Antony and Cleopatra
by William Shakespeare
Directed by Jonathan Munby
Music by Jules Maxwell
Shakespeare’s Globe
Sunday 6th July 2014, 1 pm
Eve Best – Cleopatra
Clive Wood – Mark Antony
Jolyon Coy – Octavian
Phil Daniels – Endobarbus
Rosie Hilal – Iris / Octavia
Sirine Sharba – Charmiane
Phillip Correria – Pompey
Peter Bankole- messenger / Eros
Cristopher Saul as Lapidus (replacing James Hayes)
This play is growing on me, with every production better than the one before. Some of the most august Shakespeare critics put it among his greatest works, and I always found it hard to see that, but I’m fast coming round. Antony & Cleopatra was so innovative, breaking every rule. 43 scenes, 12 years covered, ranging across the whole classical world. Cinematic scene switching. Different voices for Romans, Egyptians and servants. It was NOT a sequel to Julius Caesar, and though the Globe is playing them at the same time, they have different directors and different casts. Antony and Cleopatra came about seven years after Julius Caesar, and in Shakepeare’s peak years. It’s a far better play than Julius Caesar. It has decent women’s roles for a start and comic potential to leaven the tragedy. The battle scenes are got over quickly, reported, sketched. The programme suggests that Antony & Cleopatra was an indoor theatre play, and that by 1606/1607 the wealthier indoor audiences were pouring scorn on the “swords and bucklers” stuff that was so popular in public theatres.
The stage before it started with incense wafting
The Globe was set up quite differently. The whole of the back wall was covered with red planks, including the interior of the musician’s galleries. The curtained back centre entrance was replaced by red wooden doors (kept closed apart from entrances). The triangular thrust section was gone, replaced by steps, with two wide ramps leading up to the sides of the stage (making it rather more like Stratford in effect). Large backcloths were used … dark blue SPQR for Rome, a tattered map of the ancient world for the battles section. Incense wafted around before the start. Music played through several scenes … drums for action, cello for tragedy.
ramps and steps … stage floor still bloodstained from the other Roman productions!

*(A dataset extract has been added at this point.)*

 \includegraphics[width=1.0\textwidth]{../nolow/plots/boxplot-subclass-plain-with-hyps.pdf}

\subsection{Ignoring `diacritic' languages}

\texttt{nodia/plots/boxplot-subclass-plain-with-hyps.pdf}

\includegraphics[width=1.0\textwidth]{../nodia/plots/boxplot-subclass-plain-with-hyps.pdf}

It’s played as exotic East for Egypt, while the Romans are in early Jacobean garb, mainly black. Not a toga in sight. The Romans default to Jacobean costume in contrast to the exotic finery of Egypt. One could ask why. Or why not? When the battle starts, the stylized bands of soldiers are strictly coded … leather breastplates and red for Egypt, metal breastplates and blue for Rome.

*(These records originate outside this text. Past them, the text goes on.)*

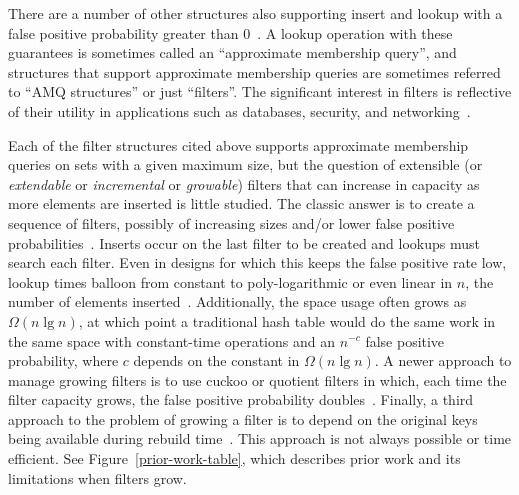 \documentclass[letterpaper,twocolumn,10pt]{article}
\begin{document}
There are a number of other structures also supporting insert and lookup with a false positive probability greater than 0~\cite{vacuum,morton-journal,ribbon,xor-filter,quotient-filter,broom,vector-quotient}.
A lookup operation with these guarantees is sometimes called an ``approximate membership query'', and structures that support approximate membership queries are sometimes referred to ``AMQ structures'' or just ``filters''.
The significant interest in filters is reflective of their utility in applications such as databases, security, and networking~\cite{split-bloom, vacuum, quotient-filter, malware, profile-similarity, invertible, flooding-filter, summary-cache, prefix-matching-filter}.


Each of the filter structures cited above supports approximate membership queries on sets with a given maximum size, but the question of extensible (or {\itshape extendable} or {\itshape incremental} or {\itshape growable}) filters that can increase in capacity as more elements are inserted is little studied.
The classic answer is to create a sequence of filters, possibly of increasing sizes and/or lower false positive probabilities~\cite{dynamic-bloom,scalable-bloom,dynamic-cuckoo}.
Inserts occur on the last filter to be created and lookups must search each filter.
Even in designs for which this keeps the false positive rate low, lookup times balloon from constant to poly-logarithmic or even linear in $n$, the number of elements inserted~\cite{psw,logarithm,consistent-cuckoo}. %
Additionally, the space usage often grows as $\Omega(n \lg n)$, at which point a traditional hash table would do the same work in the same space with constant-time operations and an $n^{-c}$ false positive probability, where $c$ depends on the constant in $\Omega(n \lg n)$.
A newer approach to manage growing filters is to use cuckoo or quotient filters in which, each time the filter capacity grows, the false positive probability doubles~\cite{logarithm,morton-journal,vacuum,rsqf,entry-extensible}.
Finally, a third approach to the problem of growing a filter is to depend on the original keys being available during rebuild time~\cite{elastic}.
This approach is not always possible or time efficient.
See Figure~\ref{prior-work-table}, which describes prior work and its limitations when filters grow.
\end{document}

Antony & Cleopatra … the first time we see them
This one started five minutes before the appointed time with wild ensemble dancing, led by Cleopatra’s attendants, Iris and Charmiane. Then the principles burst through the rear doors, with Mark Antony in Egyptian robes, Cleopatra dressed as a man, and they’re almost immediately in heavy embrace. The three women … Cleopatra and her two attendants … work together as a trio. Eve Best is the funniest Cleopatra, getting roars of laughter with line after line. The background acting from Iris and Charmiane accentuates it. I had never thought of Cleopatra as a great comic role (well, with the exception of Carry On Cleo.)

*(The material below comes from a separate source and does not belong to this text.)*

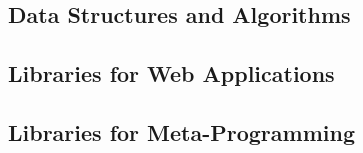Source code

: {\subsection{Data Structures and Algorithms}












\subsection{Libraries for Web Applications}













\subsection{Libraries for Meta-Programming}

















} %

Iris (Rosie Hilal), Cleopatra (Eve Best), Charmiane (Sirine Sharba)
Mark Antony is every inch the rugged man’s man soldier. Eve Best is also a sensual Cleopatra, descending to kiss a blushing teenager in the audience. The ages are right too. The RSC was a tad young, Chichester too old. The long pause Eve Best holds when Cleopatra is told that Mark Antony’s new wife, Octavia, is “thirty” is hilarious. Cleopatra’s physical attack on the messenger (Peter Bankole) who brings news of the Mark Antony /Octavia wedding is one of the best and funniest things I’ve seen in years. Great rolling eye acting from Bankole. Great signalling and prompting his answers from Charmiane. Tremendous physical acting from Eve Best as she beats the shit out of him, Even better is when he has to come back and is terrified of her.
Cleopatra is so funny in part one that you wonder where she can go as the tragedy takes over in part two. She still manages to get some humour. The long Mark Antony drawn-out death is a problem, and they combine tragedy with laughs, Cleopatra and her maids haul the mortally-wounded Mark Antony up the ramp from the audience with a long rope, while Cleopatra does a straight aside about “this heavy weight.” Then Cleopatra and Charmiane have to drag him off. We do have the Roman suicide scene before, just as we thought this was a moderately blood-free Globe production for a change.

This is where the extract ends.